You have an affine map, which you can formulate easily using homogeneous coordinates:
$$\begin{pmatrix}x'\\y'\\1\end{pmatrix}=
\begin{pmatrix}a&b&c\\d&e&f\\0&0&1\end{pmatrix}\cdot
\begin{pmatrix}x\\y\\1\end{pmatrix}$$
Or in equations: $x'=ax+by+c$ and $y'=dx+ey+f$. Now given three points and their images, you have six pairs of coordinates, leading to six equations for the six unknowns. But you probably better stick to $3\times3$ matrix notation.
$$\begin{pmatrix}n_1&-n_2&n_3\\-n_7&n_6&n_4-n_5\\1&1&1\end{pmatrix}=
\begin{pmatrix}a&b&c\\d&e&f\\0&0&1\end{pmatrix}\cdot
\begin{pmatrix}0&1&0\\0&0&1\\1&1&1\end{pmatrix}$$
You can take the inverse of the matrix on the right to obtain
$$
\begin{pmatrix}a&b&c\\d&e&f\\0&0&1\end{pmatrix}=
\begin{pmatrix}n_1&-n_2&n_3\\-n_7&n_6&n_4-n_5\\1&1&1\end{pmatrix}\cdot
\begin{pmatrix}-1&-1&1\\1&0&0\\0&1&0\end{pmatrix}=
\begin{pmatrix}-n_1-n_2&-n_1+n_3&n_1\\n_6+n_7&n_4-n_5+n_7&-n_7
\\0&0&1\end{pmatrix}
$$
Does this map preserve orientation?
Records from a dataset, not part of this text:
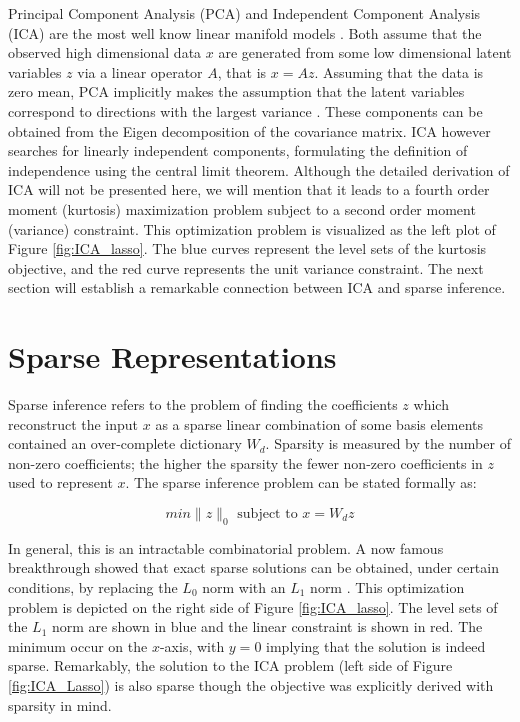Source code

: Principal Component Analysis (PCA) and Independent Component Analysis (ICA) are
the most well know linear manifold models \cite{ICA}. Both assume that the
observed high dimensional data $x$ are generated from some low dimensional
latent variables $z$ via a linear operator $A$, that is $x=Az$. Assuming that
the data is zero mean, PCA implicitly makes the assumption that the latent
variables correspond to directions with the largest variance \cite{PCA}.  These
components can be obtained from the Eigen decomposition of the covariance
matrix.  ICA however searches for linearly independent components, formulating
the definition of independence using the central limit theorem. Although the
detailed derivation of ICA will not be presented here, we will mention that it
leads to a fourth order moment (kurtosis) maximization problem subject to a
second order moment (variance) constraint. This optimization problem is
visualized as the left plot of Figure \ref{fig:ICA_lasso}. The blue curves
represent the level sets of the kurtosis objective, and the red curve
represents the unit variance constraint. The next section will establish a 
remarkable connection between ICA and sparse inference.  

\section{Sparse Representations} 
Sparse inference refers to the problem of finding the coefficients $z$ which
reconstruct the input $x$ as a sparse linear combination of some basis elements
contained an over-complete dictionary $W_d$. Sparsity is measured by the number
of non-zero coefficients; the higher the sparsity the fewer non-zero
coefficients in $z$ used to represent $x$.  
The sparse inference problem can be stated formally as: 

\begin{equation} 
min \|z\|_0 \mbox{ subject to } x = W_dz 
\end{equation} 

In general, this is an intractable combinatorial problem. A now famous
breakthrough showed that exact sparse solutions can be obtained, under certain
conditions, by replacing the $L_0$ norm with an $L_1$ norm \cite{candes2006}.
This optimization problem is depicted on the right side of Figure
\ref{fig:ICA_lasso}.  The level sets of the $L_1$ norm are shown in blue and
the linear constraint is shown in red. The minimum occur on the $x$-axis, with
$y=0$ implying that the solution is indeed sparse. Remarkably, the solution to
the ICA problem (left side of Figure \ref{fig:ICA_Lasso}) is also sparse though the
objective was explicitly derived with sparsity in mind.    

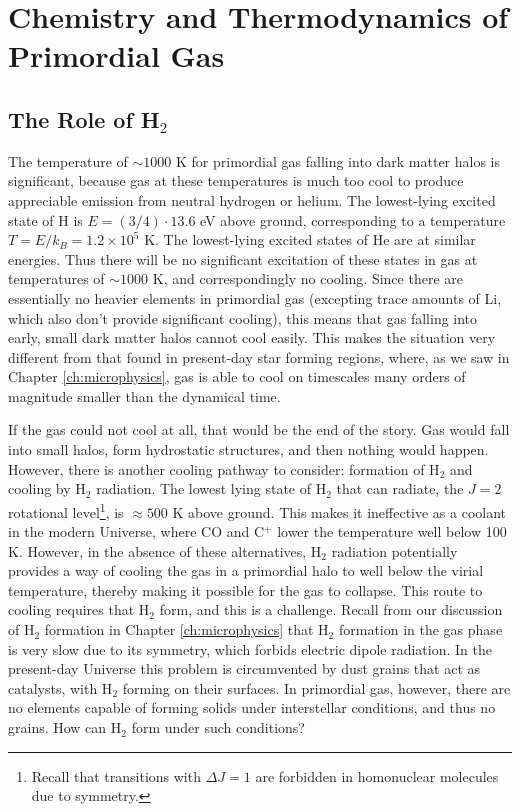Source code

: \section{Chemistry and Thermodynamics of Primordial Gas}

\subsection{The Role of H$_2$}

The temperature of $\sim 1000$ K for primordial gas falling into dark matter halos is significant, because gas at these temperatures is much too cool to produce appreciable emission from neutral hydrogen or helium. The lowest-lying excited state of H is $E = (3/4)\cdot 13.6$ eV above ground, corresponding to a temperature $T = E/k_B = 1.2\times 10^5$ K. The lowest-lying excited states of He are at similar energies. Thus there will be no significant excitation of these states in gas at temperatures of $\sim 1000$ K, and correspondingly no cooling. Since there are essentially no heavier elements in primordial gas (excepting trace amounts of Li, which also don't provide significant cooling), this means that gas falling into early, small dark matter halos cannot cool easily. This makes the situation very different from that found in present-day star forming regions, where, as we saw in Chapter \ref{ch:microphysics}, gas is able to cool on timescales many orders of magnitude smaller than the dynamical time.

If the gas could not cool at all, that would be the end of the story. Gas would fall into small halos, form hydrostatic structures, and then nothing would happen. However, there is another cooling pathway to consider: formation of H$_2$ and cooling by H$_2$ radiation. The lowest lying state of H$_2$ that can radiate, the $J=2$ rotational level\footnote{Recall that transitions with $\Delta J=1$ are forbidden in homonuclear molecules due to symmetry.}, is $\approx 500$ K above ground. This makes it ineffective as a coolant in the modern Universe, where CO and C$^+$ lower the temperature well below 100 K. However, in the absence of these alternatives, H$_2$ radiation potentially provides a way of cooling the gas in a primordial halo to well below the virial temperature, thereby making it possible for the gas to collapse. This route to cooling requires that H$_2$ form, and this is a challenge. Recall from our discussion of H$_2$ formation in Chapter \ref{ch:microphysics} that H$_2$ formation in the gas phase is very slow due to its symmetry, which forbids electric dipole radiation. In the present-day Universe this problem is circumvented by dust grains that act as catalysts, with H$_2$ forming on their surfaces. In primordial gas, however, there are no elements capable of forming solids under interstellar conditions, and thus no grains. How can H$_2$ form under such conditions?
Compute its determinant, check the sign. Identity matrix has determinant 1 and preserves orientation. So positive sign is orientation-preserving, negative sign is orientation-reversing.
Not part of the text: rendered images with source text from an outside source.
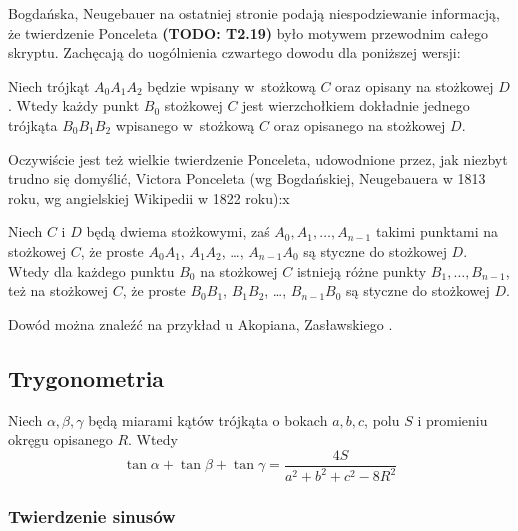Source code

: 
Bogdańska, Neugebauer \cite[s. 267]{neugebauer_2018} na ostatniej stronie podają niespodziewanie informacją, że twierdzenie Ponceleta {\color{red}\textbf{(TODO: T2.19)}\color{black}} było motywem przewodnim całego skryptu.
Zachęcają do uogólnienia czwartego dowodu dla poniższej wersji:

\begin{theorem}
	Niech trójkąt $A_0 A_1 A_2$ będzie wpisany w~stożkową $C$ oraz opisany na stożkowej $D$.
	Wtedy każdy punkt $B_0$ stożkowej $C$ jest wierzchołkiem dokładnie jednego trójkąta $B_0 B_1 B_2$ wpisanego w~stożkową $C$ oraz opisanego na stożkowej $D$.
\end{theorem}

Oczywiście jest też wielkie twierdzenie Ponceleta, udowodnione przez, jak niezbyt trudno się domyślić, Victora Ponceleta \cite[s. 311-317]{poncelet_1865} (wg Bogdańskiej, Neugebauera w 1813 roku, wg angielskiej Wikipedii w 1822 roku):x

\begin{theorem}
	Niech $C$ i $D$ będą dwiema stożkowymi, zaś $A_0, A_1, \ldots, A_{n-1}$ takimi punktami na stożkowej $C$, że proste $A_0A_1$, $A_1A_2$, \ldots, $A_{n-1}A_0$ są styczne do stożkowej $D$.
	Wtedy dla każdego punktu $B_0$ na stożkowej $C$ istnieją różne punkty $B_1, \ldots, B_{n-1}$, też na stożkowej $C$, że proste $B_0B_1$, $B_1B_2$, \ldots, $B_{n-1}B_0$ są styczne do stożkowej $D$.
\end{theorem}

Dowód można znaleźć na przykład u Akopiana, Zasławskiego \cite[s. 93, 61, 67, 115, 124]{akopyan_2007}.


\subsection{Trygonometria}

\begin{proposition}
	Niech $\alpha, \beta, \gamma$ będą miarami kątów trójkąta o bokach $a, b, c$, polu $S$ i promieniu okręgu opisanego $R$.
	Wtedy
	\begin{equation}
		\tan \alpha + \tan \beta + \tan \gamma = \frac{4S}{a^2 + b^2 + c^2 - 8R^2}
	\end{equation}
\end{proposition}

\subsubsection{Twierdzenie sinusów}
Is this map an isometry? If so, $a=e$ and $b=-d$ and $a^2+b^2=1$ for orientation-preserving case. $a=-e$ and $b=d$ for reversing. Think about them as $\sin$ and $\cos$ in a rotation (or reflection) matrix.
Do all of this for the alternate position of $Z$ as well. The points are collinear if the determinant of the matrix is zero.